### Task
The listing below is to be reproduced in full, character for character.

### Working data
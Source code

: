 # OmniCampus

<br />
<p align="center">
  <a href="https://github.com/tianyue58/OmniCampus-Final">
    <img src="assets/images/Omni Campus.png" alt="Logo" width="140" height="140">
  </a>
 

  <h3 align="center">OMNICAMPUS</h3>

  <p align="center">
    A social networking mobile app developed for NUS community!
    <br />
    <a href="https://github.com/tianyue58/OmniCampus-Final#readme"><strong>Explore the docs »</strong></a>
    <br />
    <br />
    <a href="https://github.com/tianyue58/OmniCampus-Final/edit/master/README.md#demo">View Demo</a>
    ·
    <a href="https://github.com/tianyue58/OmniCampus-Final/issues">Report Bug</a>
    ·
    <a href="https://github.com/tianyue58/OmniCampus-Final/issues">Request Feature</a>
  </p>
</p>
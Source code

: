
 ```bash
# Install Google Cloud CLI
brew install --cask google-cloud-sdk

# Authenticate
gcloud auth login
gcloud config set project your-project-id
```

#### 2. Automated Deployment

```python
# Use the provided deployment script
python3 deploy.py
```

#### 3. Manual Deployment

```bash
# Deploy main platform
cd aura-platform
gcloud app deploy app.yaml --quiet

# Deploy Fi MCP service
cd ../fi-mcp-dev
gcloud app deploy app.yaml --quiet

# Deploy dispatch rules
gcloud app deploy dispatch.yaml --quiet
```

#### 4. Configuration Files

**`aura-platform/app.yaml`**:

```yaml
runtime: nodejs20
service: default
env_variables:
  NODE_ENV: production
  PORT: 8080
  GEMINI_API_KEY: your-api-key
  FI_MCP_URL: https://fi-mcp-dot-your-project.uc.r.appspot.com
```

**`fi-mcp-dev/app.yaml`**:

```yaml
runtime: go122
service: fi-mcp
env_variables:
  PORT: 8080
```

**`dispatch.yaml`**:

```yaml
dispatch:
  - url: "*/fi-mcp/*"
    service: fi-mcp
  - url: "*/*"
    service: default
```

### Solution below
Source code

: # OmniCampus

<br />
<p align="center">
  <a href="https://github.com/tianyue58/OmniCampus-Final">
    <img src="assets/images/Omni Campus.png" alt="Logo" width="140" height="140">
  </a>
 

  <h3 align="center">OMNICAMPUS</h3>

  <p align="center">
    A social networking mobile app developed for NUS community!
    <br />
    <a href="https://github.com/tianyue58/OmniCampus-Final#readme"><strong>Explore the docs »</strong></a>
    <br />
    <br />
    <a href="https://github.com/tianyue58/OmniCampus-Final/edit/master/README.md#demo">View Demo</a>
    ·
    <a href="https://github.com/tianyue58/OmniCampus-Final/issues">Report Bug</a>
    ·
    <a href="https://github.com/tianyue58/OmniCampus-Final/issues">Request Feature</a>
  </p>
</p>
Source code

:
 ```bash
# Install Google Cloud CLI
brew install --cask google-cloud-sdk

# Authenticate
gcloud auth login
gcloud config set project your-project-id
```

#### 2. Automated Deployment

```python
# Use the provided deployment script
python3 deploy.py
```

#### 3. Manual Deployment

```bash
# Deploy main platform
cd aura-platform
gcloud app deploy app.yaml --quiet

# Deploy Fi MCP service
cd ../fi-mcp-dev
gcloud app deploy app.yaml --quiet

# Deploy dispatch rules
gcloud app deploy dispatch.yaml --quiet
```

#### 4. Configuration Files

**`aura-platform/app.yaml`**:

```yaml
runtime: nodejs20
service: default
env_variables:
  NODE_ENV: production
  PORT: 8080
  GEMINI_API_KEY: your-api-key
  FI_MCP_URL: https://fi-mcp-dot-your-project.uc.r.appspot.com
```

**`fi-mcp-dev/app.yaml`**:

```yaml
runtime: go122
service: fi-mcp
env_variables:
  PORT: 8080
```

**`dispatch.yaml`**:

```yaml
dispatch:
  - url: "*/fi-mcp/*"
    service: fi-mcp
  - url: "*/*"
    service: default
```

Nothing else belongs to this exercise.